3 - Have an attitude

In the world of music, people sometimes run out of ways to differentiate themselves. These people forget that by simply embracing an attitude, one can differentiate himself/herself from the competition. This holds true for various brands. By embracing a certain attitude or stance, you can differentiate your product from the rest by leaving an indelible impression to your target market. Just remember the Lynx commercials and you will get what I mean.


4 - Own a symbol

Sometimes, it’s the little things that differentiate one from the other. For some contenders, it can be the rare musical instrument they use during a performance like a harmonica. To some extent, it becomes the symbol of that person and the performance. It distinguishes them from the rest. In business, it always pays to 'own a symbol'. It can be in a form of a logo, a creative packaging, or a unique ad. It captures the attention of your market and creates an indiscernible but relevant difference. It may not be as obvious as the other tips above, but symbols, logos, and cues give you that extra push you might need when the competition is tight.

What next?

Get in touch with us to find out how Violet Bick can help differentiate your brand from those around you. Call 0191 27 666 21 and ask for Mark Tinnion or Mike Owen. Alternatively you can email mark@violetbick.com or mike@violetbick.com.

Thank you.

Wednesday, 11 December 2013

Thomas Cook Rebranding - Does it make you want them more?

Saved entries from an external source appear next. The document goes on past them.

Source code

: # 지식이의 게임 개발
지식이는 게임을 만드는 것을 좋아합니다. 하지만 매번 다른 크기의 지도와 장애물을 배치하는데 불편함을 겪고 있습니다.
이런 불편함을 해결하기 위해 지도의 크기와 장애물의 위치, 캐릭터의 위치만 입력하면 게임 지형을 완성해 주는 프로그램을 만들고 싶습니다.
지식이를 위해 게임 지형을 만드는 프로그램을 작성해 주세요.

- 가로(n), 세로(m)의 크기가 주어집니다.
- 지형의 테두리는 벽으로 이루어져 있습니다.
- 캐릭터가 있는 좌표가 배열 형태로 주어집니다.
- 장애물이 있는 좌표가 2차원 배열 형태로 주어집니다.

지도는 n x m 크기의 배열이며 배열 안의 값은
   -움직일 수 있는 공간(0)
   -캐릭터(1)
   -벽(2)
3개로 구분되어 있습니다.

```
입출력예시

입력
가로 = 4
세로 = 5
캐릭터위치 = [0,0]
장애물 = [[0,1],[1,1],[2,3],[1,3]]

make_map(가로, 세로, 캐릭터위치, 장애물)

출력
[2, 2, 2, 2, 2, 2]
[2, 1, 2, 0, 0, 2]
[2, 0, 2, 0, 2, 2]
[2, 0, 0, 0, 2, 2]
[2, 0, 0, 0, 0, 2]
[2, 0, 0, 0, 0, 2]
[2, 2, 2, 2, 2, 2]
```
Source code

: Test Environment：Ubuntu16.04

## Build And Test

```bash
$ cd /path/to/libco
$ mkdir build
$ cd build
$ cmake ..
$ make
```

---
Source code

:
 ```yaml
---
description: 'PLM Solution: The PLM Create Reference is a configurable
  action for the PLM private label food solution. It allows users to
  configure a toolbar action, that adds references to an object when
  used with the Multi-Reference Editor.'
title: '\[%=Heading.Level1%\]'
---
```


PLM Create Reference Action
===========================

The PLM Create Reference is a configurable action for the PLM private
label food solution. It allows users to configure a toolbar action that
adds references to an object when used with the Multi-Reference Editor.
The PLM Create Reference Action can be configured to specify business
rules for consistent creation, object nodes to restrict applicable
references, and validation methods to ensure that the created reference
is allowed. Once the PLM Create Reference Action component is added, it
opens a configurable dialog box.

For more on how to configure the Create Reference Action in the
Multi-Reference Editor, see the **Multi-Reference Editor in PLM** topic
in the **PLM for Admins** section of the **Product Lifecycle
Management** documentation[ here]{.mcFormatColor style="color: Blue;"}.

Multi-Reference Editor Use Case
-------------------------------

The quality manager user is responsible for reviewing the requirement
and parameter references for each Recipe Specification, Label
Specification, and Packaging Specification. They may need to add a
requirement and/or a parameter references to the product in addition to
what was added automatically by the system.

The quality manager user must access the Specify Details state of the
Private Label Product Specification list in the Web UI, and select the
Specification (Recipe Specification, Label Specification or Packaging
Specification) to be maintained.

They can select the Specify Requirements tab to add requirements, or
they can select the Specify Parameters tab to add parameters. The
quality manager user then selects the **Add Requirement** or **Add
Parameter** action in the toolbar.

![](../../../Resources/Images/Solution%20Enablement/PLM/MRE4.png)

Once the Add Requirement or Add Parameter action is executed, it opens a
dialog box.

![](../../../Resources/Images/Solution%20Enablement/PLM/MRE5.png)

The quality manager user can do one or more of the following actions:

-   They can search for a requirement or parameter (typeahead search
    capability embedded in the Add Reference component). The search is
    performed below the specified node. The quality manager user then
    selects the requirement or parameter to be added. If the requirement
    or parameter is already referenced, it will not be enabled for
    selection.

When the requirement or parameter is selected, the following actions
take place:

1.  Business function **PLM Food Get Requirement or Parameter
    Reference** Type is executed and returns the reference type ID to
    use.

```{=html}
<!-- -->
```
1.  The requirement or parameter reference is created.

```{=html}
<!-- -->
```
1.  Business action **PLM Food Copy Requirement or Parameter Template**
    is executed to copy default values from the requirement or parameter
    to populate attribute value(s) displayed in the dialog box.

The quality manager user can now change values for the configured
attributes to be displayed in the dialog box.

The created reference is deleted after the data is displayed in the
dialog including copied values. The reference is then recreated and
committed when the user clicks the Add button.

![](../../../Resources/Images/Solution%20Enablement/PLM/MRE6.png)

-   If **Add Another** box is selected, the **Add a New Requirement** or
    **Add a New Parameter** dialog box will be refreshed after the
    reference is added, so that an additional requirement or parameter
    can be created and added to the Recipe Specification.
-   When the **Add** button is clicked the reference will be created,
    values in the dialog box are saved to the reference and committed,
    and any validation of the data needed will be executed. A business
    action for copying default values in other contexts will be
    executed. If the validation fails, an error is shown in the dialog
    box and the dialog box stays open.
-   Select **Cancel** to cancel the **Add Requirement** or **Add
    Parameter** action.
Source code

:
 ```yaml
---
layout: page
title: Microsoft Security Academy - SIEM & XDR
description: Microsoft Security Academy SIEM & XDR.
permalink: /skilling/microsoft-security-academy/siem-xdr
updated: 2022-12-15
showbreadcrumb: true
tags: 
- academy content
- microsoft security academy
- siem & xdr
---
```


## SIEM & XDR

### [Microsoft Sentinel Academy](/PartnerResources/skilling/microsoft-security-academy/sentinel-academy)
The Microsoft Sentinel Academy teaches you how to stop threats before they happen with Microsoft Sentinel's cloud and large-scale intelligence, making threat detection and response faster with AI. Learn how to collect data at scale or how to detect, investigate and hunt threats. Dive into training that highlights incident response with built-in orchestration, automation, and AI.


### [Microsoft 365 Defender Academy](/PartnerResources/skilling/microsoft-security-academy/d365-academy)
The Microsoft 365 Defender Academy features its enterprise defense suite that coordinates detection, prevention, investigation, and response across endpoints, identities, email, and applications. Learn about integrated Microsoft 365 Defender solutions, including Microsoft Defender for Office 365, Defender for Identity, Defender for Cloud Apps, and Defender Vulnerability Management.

The comments below are by Mike Owen in relation to this story about the rebranding of Thomas Cook.

“This is an interesting little snippet about Thomas Cook.

And the ad agency (yet to be appointed) has a tricky old job on their hands based upon the brand position and new identity that lies, today freshly revealed, before us.


I’m personally looking for the ‘essence’ of the brand from the new work. So what’s Thomas Cook all about, then?

I’m looking for something unique, compelling and motivating about this all new Thomas Cook.

What is it that they are now doing to knock my socks off?

I’m looking for the point of difference - something that only Thomas Cook do and that they own as theirs alone.

I’m looking for something compelling; something that makes me go - ‘wow!’ - I didn’t know that about Thomas Cook; do they really do that, like that?!

And I’m looking for something motivating; something that will change my behaviour. After all, that’s what they want me to do. They want me to feel motivated to buy Thomas Cook.

We have:
  • A heart.
  • The words ‘let’s go’.
  • Messaging designed to remind Thomas Cook’s own people how to behave.
So, Thomas Cook is saying that when I want a holiday they will ‘go’ get me a holiday.

Oh.



Ad agencies do better work when the brand position is desirable, clear, simple and distinct. They have something to work with then.

The fact that aspects of this work has to be explained by Chief Exec Harriet (“grey text = digital and mobile”) is worrying to say the least.

Lynx standing for ‘seduction’ has spawned dozens of great ads since it arrived in the UK in 1984. And when did Lynx ever have to explain their brand position? Teenage boys and young men all over the place know what Lynx stands for.

And the original innocent (not how it is today) was beautiful too. The Innocent Smoothies slogan used to be “nothing but nothing but nothing but fruit” - repetition, naive honesty and it’s almost - well - ‘cute’. Amazing.

 Their new one, ‘little tasty drinks’ is soulless. And it could be anyone.

The same happened with KFC’s amazing ‘finger lickin’ good’ which as replaced with ‘so good’. Again - this could be anyone. What a shame!

Find out why you’re amazing - and stick to it.

Some brands don’t know that, most of the time, what made them great will keep them great. They get bored and they change.

And what a shame Thomas Cook has not identified and decided to home in something truly ownable - ownable by them alone.

That’s one of the very first rules of branding.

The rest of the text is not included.